Problem statement
In the entries below, print exactly the lines from the first through the one with "这样，创建出来一个第一个扇区", both included, and none of the pictures.

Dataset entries
════════
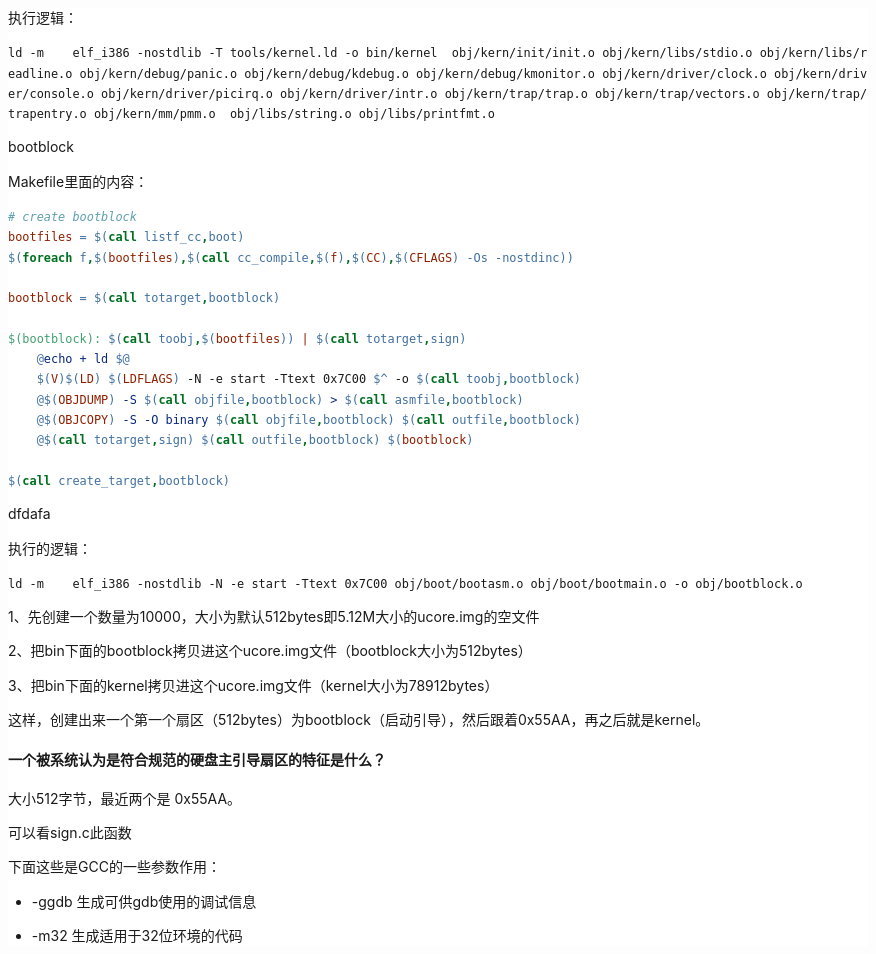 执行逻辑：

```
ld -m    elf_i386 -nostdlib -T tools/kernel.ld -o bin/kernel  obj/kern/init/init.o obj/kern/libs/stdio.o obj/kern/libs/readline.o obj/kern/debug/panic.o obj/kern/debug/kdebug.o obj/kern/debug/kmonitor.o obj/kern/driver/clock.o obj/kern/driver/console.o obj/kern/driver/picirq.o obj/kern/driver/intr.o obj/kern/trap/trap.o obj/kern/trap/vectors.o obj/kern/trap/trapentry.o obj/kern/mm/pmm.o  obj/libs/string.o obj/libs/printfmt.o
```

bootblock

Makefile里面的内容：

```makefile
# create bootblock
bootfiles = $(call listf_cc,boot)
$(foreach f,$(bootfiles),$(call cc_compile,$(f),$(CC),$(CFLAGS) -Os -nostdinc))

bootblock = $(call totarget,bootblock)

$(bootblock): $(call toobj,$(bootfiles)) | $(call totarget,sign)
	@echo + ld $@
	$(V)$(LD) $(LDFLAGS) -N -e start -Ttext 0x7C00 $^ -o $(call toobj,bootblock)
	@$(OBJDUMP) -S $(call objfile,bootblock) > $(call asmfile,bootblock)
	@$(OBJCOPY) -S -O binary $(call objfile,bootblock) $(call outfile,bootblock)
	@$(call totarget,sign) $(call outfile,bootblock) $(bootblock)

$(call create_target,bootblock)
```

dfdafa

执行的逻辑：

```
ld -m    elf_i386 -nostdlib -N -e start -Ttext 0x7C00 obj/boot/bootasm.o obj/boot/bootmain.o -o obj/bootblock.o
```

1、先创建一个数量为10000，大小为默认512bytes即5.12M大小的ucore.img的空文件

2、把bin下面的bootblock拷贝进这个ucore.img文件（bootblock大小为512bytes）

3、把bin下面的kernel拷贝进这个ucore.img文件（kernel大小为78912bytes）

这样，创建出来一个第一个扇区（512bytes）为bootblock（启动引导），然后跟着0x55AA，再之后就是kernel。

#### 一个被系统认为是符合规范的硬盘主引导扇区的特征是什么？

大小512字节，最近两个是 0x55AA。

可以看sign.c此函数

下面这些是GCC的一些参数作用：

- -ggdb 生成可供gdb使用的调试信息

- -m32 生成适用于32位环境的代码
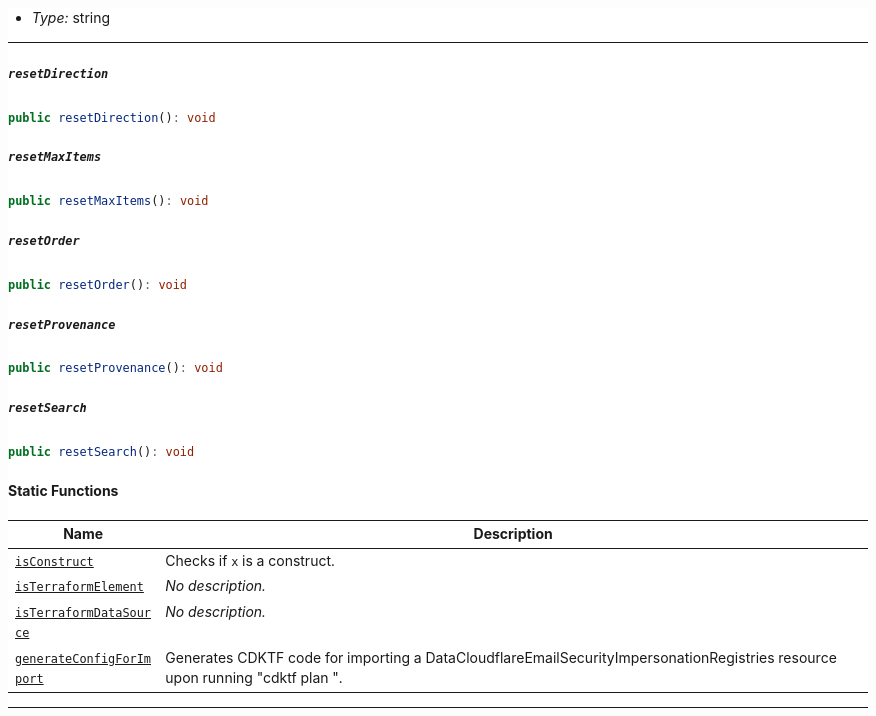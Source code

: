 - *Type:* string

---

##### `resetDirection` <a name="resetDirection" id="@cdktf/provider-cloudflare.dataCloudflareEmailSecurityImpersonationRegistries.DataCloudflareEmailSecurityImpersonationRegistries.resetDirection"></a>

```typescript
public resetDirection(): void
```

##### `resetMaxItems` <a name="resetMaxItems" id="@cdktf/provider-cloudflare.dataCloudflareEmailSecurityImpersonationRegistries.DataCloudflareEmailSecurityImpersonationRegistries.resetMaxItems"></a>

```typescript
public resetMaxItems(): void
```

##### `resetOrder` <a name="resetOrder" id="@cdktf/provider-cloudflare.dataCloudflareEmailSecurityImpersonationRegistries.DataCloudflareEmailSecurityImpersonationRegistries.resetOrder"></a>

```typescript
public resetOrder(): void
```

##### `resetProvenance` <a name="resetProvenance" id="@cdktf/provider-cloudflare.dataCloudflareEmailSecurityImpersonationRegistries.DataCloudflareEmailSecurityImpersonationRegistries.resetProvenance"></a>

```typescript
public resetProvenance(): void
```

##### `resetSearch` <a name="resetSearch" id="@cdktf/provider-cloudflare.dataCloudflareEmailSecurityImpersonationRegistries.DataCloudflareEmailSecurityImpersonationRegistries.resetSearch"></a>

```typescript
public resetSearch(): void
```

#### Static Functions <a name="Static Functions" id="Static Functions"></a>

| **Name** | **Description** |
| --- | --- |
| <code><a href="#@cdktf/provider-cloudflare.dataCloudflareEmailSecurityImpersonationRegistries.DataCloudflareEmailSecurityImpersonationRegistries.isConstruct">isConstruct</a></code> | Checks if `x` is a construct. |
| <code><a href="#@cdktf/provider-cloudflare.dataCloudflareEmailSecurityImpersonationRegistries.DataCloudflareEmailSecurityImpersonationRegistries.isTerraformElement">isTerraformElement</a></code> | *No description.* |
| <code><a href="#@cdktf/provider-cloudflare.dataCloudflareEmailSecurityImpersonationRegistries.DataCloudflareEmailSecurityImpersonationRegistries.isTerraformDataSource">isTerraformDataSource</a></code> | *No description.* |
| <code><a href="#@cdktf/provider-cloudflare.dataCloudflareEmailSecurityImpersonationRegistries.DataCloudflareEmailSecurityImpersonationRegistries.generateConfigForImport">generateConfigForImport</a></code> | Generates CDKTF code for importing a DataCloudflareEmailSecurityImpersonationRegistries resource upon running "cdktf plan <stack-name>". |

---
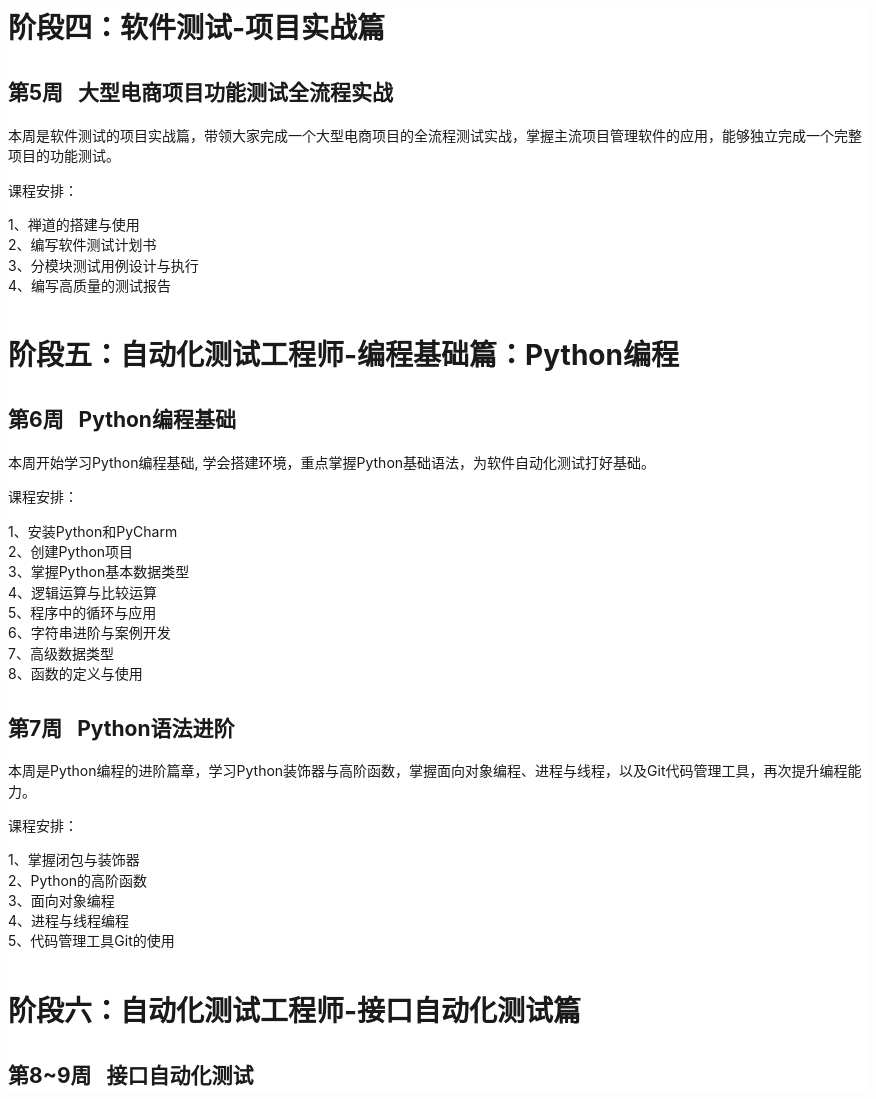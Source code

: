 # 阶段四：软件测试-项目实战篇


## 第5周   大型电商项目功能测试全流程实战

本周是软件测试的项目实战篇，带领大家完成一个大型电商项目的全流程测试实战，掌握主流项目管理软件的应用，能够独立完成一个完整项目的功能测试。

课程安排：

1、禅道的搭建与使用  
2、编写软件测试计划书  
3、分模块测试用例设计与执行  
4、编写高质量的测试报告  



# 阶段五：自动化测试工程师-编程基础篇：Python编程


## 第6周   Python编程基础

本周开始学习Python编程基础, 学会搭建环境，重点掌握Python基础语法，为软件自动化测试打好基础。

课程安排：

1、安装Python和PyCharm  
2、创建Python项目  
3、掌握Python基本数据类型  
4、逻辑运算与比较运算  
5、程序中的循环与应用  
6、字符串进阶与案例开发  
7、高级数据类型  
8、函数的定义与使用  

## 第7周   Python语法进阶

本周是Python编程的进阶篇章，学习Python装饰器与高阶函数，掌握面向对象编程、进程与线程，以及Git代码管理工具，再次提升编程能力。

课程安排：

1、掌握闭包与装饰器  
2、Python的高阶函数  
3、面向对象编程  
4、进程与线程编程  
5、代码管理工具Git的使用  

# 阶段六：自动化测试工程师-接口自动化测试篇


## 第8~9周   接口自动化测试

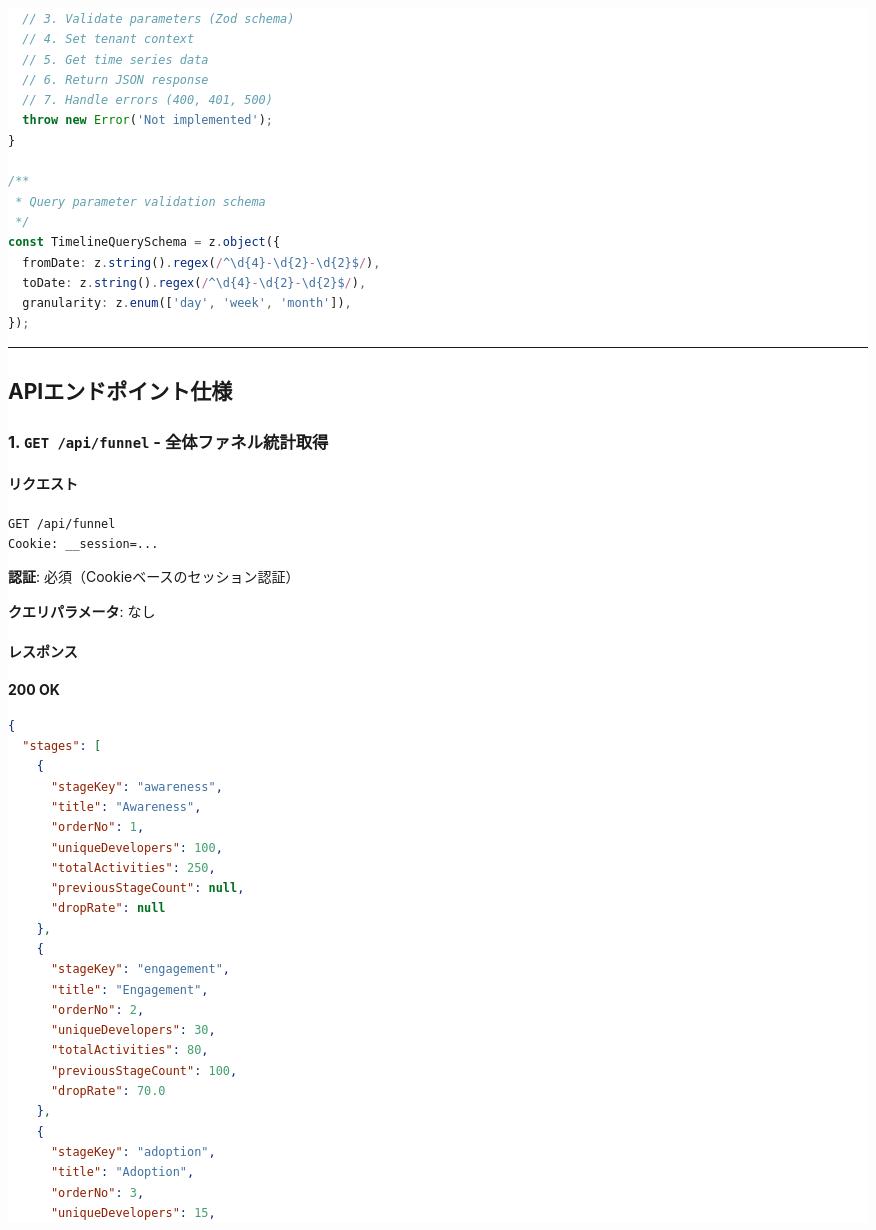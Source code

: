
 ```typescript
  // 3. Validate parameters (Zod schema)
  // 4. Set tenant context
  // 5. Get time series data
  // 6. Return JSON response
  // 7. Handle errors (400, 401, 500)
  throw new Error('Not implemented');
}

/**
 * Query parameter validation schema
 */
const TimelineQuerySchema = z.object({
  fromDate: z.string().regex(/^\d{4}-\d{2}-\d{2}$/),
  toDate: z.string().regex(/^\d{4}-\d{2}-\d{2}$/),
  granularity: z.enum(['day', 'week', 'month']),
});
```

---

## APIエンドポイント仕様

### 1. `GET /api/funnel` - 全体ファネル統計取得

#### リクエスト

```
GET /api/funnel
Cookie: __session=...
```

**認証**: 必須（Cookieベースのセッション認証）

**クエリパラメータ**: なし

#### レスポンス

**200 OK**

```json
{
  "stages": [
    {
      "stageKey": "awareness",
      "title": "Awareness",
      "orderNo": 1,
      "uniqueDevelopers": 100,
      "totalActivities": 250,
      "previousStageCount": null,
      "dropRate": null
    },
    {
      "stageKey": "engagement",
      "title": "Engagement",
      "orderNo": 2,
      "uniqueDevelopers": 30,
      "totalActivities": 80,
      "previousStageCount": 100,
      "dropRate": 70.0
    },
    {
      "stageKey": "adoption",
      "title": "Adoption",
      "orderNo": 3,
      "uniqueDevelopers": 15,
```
════════
Solution for this problem
 执行逻辑：

```
ld -m    elf_i386 -nostdlib -T tools/kernel.ld -o bin/kernel  obj/kern/init/init.o obj/kern/libs/stdio.o obj/kern/libs/readline.o obj/kern/debug/panic.o obj/kern/debug/kdebug.o obj/kern/debug/kmonitor.o obj/kern/driver/clock.o obj/kern/driver/console.o obj/kern/driver/picirq.o obj/kern/driver/intr.o obj/kern/trap/trap.o obj/kern/trap/vectors.o obj/kern/trap/trapentry.o obj/kern/mm/pmm.o  obj/libs/string.o obj/libs/printfmt.o
```

bootblock

Makefile里面的内容：

```makefile
# create bootblock
bootfiles = $(call listf_cc,boot)
$(foreach f,$(bootfiles),$(call cc_compile,$(f),$(CC),$(CFLAGS) -Os -nostdinc))

bootblock = $(call totarget,bootblock)

$(bootblock): $(call toobj,$(bootfiles)) | $(call totarget,sign)
	@echo + ld $@
	$(V)$(LD) $(LDFLAGS) -N -e start -Ttext 0x7C00 $^ -o $(call toobj,bootblock)
	@$(OBJDUMP) -S $(call objfile,bootblock) > $(call asmfile,bootblock)
	@$(OBJCOPY) -S -O binary $(call objfile,bootblock) $(call outfile,bootblock)
	@$(call totarget,sign) $(call outfile,bootblock) $(bootblock)

$(call create_target,bootblock)
```

dfdafa

执行的逻辑：

```
ld -m    elf_i386 -nostdlib -N -e start -Ttext 0x7C00 obj/boot/bootasm.o obj/boot/bootmain.o -o obj/bootblock.o
```

1、先创建一个数量为10000，大小为默认512bytes即5.12M大小的ucore.img的空文件

2、把bin下面的bootblock拷贝进这个ucore.img文件（bootblock大小为512bytes）

3、把bin下面的kernel拷贝进这个ucore.img文件（kernel大小为78912bytes）

这样，创建出来一个第一个扇区（512bytes）为bootblock（启动引导），然后跟着0x55AA，再之后就是kernel。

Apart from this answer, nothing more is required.